Eucalyptus@Karmic910
Permalink Comments off
Permalink Comments off
Recently one of my friends I met from LinkedIn sent me several questions, about Cloud Computing, which looks like a Request for Proposal (RFP). I post my very personal response here for a mindshare.
About Cloud, Cluster/ Load Balancing, Data Center and Open Source, I could talk day and night without stop. I’m giving my personal but confident thoughts upon my friend’s email in brief.
- Open Source / Operating System / Framework
I’m Unix/ Linux guy. Other than Unix, Linux is the only operating system in Cloud management and Cloud resource pool, in terms of efficiency, green security, cost, and manageability. No Windows, No Mac… Certainly Windows could be one of computing services in resource pool as a kind of computing resource, that Infrastructure_as_a_Service (IaaS) provides and delivers.
Microsoft .Net framework doesn’t make much sense to Cloud @ IaaS, as Cloud is Open. That’s a defacto rule in Cloud. Windows isn’t “royal free” either, nor brings satisfied ROI in fact.

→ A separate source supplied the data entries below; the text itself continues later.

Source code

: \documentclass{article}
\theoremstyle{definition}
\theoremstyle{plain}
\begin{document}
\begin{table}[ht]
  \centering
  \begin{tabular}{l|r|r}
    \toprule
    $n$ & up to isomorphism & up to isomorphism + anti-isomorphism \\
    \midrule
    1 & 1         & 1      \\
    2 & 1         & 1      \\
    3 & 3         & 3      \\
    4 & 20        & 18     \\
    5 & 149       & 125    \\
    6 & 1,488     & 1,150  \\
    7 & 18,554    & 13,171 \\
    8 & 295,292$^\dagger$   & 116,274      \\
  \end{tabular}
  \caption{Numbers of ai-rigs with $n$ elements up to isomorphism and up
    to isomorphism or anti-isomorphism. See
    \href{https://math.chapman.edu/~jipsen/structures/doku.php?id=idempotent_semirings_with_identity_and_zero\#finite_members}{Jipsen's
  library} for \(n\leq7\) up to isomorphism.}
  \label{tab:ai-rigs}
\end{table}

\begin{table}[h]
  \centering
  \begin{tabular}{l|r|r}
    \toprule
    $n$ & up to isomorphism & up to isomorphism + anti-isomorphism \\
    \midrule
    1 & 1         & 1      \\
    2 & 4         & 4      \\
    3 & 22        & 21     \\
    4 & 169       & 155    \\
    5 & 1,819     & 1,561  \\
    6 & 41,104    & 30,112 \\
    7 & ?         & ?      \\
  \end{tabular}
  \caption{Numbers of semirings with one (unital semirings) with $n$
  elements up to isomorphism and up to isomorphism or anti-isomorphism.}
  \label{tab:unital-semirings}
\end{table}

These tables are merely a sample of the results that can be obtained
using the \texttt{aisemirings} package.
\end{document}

Most/ major components in Cloud are supposed to be operating system independent, like Java, Xen, Apache, MySQL, Linux/ Unix, JDBC, Mozilla/ Firefox, Eclipse, Tomcat… etc. As long as a software depends on a specific OS as a pre- requisite, it doesn’t fit in Cloud.
- Cloud Architecture
Several open source projects to recommend
http://www.opennebula.org > this is being used @ http://nebula.nasa.gov/
http://open.eucalyptus.com > this is a very AWS EC2- like open source cloud which I personally installed several time for Proof_of_Concept (PoC).
April 23rd, 2009, Ubuntu released 9.04 Server edition, which includes OpenNebula and Eucalyptus open source projects and supports Cloud environment >
http://doc.ubuntu.com/ubuntu/serverguide/C/opennebula.html
http://doc.ubuntu.com/ubuntu/serverguide/C/eucalyptus.html
5 cost- efficient flexible open source resources for Cloud
http://ostatic.com/blog/5-cost-efficient-flexible-open-source-resources-for-cloud…

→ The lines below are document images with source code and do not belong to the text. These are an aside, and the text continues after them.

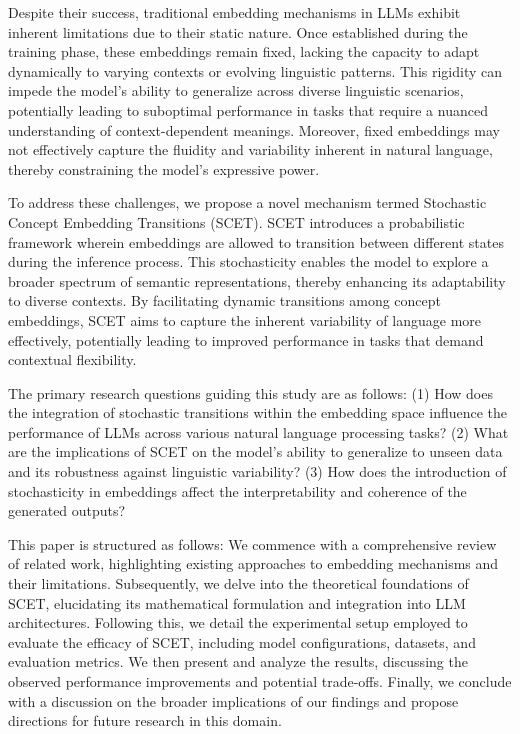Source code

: \documentclass{article}
\begin{document}
Despite their success, traditional embedding mechanisms in LLMs exhibit inherent limitations due to their static nature. Once established during the training phase, these embeddings remain fixed, lacking the capacity to adapt dynamically to varying contexts or evolving linguistic patterns. This rigidity can impede the model's ability to generalize across diverse linguistic scenarios, potentially leading to suboptimal performance in tasks that require a nuanced understanding of context-dependent meanings. Moreover, fixed embeddings may not effectively capture the fluidity and variability inherent in natural language, thereby constraining the model's expressive power.

To address these challenges, we propose a novel mechanism termed Stochastic Concept Embedding Transitions (SCET). SCET introduces a probabilistic framework wherein embeddings are allowed to transition between different states during the inference process. This stochasticity enables the model to explore a broader spectrum of semantic representations, thereby enhancing its adaptability to diverse contexts. By facilitating dynamic transitions among concept embeddings, SCET aims to capture the inherent variability of language more effectively, potentially leading to improved performance in tasks that demand contextual flexibility.

The primary research questions guiding this study are as follows: (1) How does the integration of stochastic transitions within the embedding space influence the performance of LLMs across various natural language processing tasks? (2) What are the implications of SCET on the model's ability to generalize to unseen data and its robustness against linguistic variability? (3) How does the introduction of stochasticity in embeddings affect the interpretability and coherence of the generated outputs?

This paper is structured as follows: We commence with a comprehensive review of related work, highlighting existing approaches to embedding mechanisms and their limitations. Subsequently, we delve into the theoretical foundations of SCET, elucidating its mathematical formulation and integration into LLM architectures. Following this, we detail the experimental setup employed to evaluate the efficacy of SCET, including model configurations, datasets, and evaluation metrics. We then present and analyze the results, discussing the observed performance improvements and potential trade-offs. Finally, we conclude with a discussion on the broader implications of our findings and propose directions for future research in this domain.
\end{document}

Cloud hosting & storage toolbox
http://www.webresourcesdepot.com/cloud-hosting-storage-toolbox-options-tools/
- Virtualization and Virtual Machine Manager (VMM)
Virtualization is a key player in Cloud, but not all in Cloud. Virtualization technology is a carrier of computing resource dynamically managed and delivery in Cloud. In my opinion, its importance has been exaggerated in market. The keys of Virtualization are (1) standard (2) simple (3) easy to manage. You can’t deploy and manage multiple virtualization technologies within one Cloud environment.

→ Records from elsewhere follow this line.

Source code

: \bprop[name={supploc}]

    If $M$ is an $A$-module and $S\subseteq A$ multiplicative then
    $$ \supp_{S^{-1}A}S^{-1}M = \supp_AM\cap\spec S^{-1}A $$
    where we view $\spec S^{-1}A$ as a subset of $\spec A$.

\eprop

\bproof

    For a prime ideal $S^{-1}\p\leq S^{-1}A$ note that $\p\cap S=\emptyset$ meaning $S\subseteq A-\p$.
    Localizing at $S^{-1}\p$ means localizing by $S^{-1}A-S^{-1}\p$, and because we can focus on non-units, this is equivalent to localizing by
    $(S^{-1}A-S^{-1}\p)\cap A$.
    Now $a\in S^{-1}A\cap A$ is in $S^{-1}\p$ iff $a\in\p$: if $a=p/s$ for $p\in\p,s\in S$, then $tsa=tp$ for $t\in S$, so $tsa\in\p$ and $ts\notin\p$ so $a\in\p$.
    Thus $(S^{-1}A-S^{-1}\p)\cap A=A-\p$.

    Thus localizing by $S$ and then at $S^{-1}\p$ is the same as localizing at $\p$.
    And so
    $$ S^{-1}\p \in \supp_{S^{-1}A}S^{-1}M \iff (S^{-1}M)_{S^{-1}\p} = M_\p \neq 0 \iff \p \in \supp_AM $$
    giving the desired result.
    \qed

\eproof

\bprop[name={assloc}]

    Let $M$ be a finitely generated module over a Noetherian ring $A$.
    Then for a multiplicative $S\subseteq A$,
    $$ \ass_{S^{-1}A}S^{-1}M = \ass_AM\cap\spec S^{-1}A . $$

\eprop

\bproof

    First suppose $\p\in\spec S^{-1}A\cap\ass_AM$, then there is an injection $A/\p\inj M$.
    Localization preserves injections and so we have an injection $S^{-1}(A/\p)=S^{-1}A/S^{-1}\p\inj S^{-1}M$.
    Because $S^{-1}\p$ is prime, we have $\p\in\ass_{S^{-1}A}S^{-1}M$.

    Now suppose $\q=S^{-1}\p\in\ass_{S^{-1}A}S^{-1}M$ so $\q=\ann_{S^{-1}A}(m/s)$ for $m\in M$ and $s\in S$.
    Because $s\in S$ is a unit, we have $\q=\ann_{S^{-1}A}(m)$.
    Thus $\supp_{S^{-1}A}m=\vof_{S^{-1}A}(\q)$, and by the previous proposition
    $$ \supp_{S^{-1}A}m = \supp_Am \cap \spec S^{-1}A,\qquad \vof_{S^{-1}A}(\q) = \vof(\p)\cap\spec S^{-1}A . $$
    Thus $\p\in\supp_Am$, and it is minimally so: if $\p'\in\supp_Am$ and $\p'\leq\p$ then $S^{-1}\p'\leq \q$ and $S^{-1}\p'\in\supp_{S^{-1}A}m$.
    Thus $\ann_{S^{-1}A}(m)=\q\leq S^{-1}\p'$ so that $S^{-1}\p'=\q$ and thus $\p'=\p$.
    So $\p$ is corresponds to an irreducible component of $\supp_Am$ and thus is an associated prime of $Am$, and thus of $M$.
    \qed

Hyper-V doesn’t comply with the rule I mentioned earlier – Cloud is open. VMWare solution is expensive, isn’t it? Xen / XenSource is open source / free and recommended. Xen has been widely adopted in Cloud service provider in Internet. Xen is also compatible with monitoring system to be discussed below.
I’ve a blog describing the comparison between XenSource and VMWare > http://tr.im/mFFa
- Monitor
The ability of monitor determines how precisely and automatically Cloud detects from Cloud, and how fine- grained (granular) computing resource could be deployed to customer.
I recommend Ganglia and Nagios that are popular in Cloud, data center, server farm/ cluster, and widely adopted in many enterprises.
developerWorks > http://www.ibm.com/developerworks/opensource/library/l-ganglia-nagios-1/index.html
Nagios homepage > http://www.nagios.org/
- Request Driven Deployment / Provisioning
Deployment driven by request means the end user decides how much computing resource s/he needs from Cloud. Such as you specify number of CPU, # of gigabyte of memory and size of disk (priced @ http://aws.amazon.com/ec2 ) from Amazon Web Services (AWS) Elastic Compute Cloud (EC2). Very simple. We may learn a lot from AWS architecture > http://highscalability.com/amazon-architecture
Provisioning means that a specific software, like JVM or middleware software, or database, to be installed and configured in an deployed / existing virtual system on demand.
The scenario: eg. in AWS, you’re given a Linux operating system with 2 CPUs and 4G memory. But you can do nothing in a blank OS. You might need an Oracle database 11 or a middleware like JBoss or perhaps WebSphere. Then provisioning function will install and configure on the deployed virtual machine unattended.
For now, in that case @ AWS, you have to install by your own or you can select one available image from AWS image pool, with pre-loaded software you need, in which if someone else made one and published previously. Amazon doesn’t have provisioning service so far. That results that AWS has to manage thousand images in its image repository so that implies it is a challenge.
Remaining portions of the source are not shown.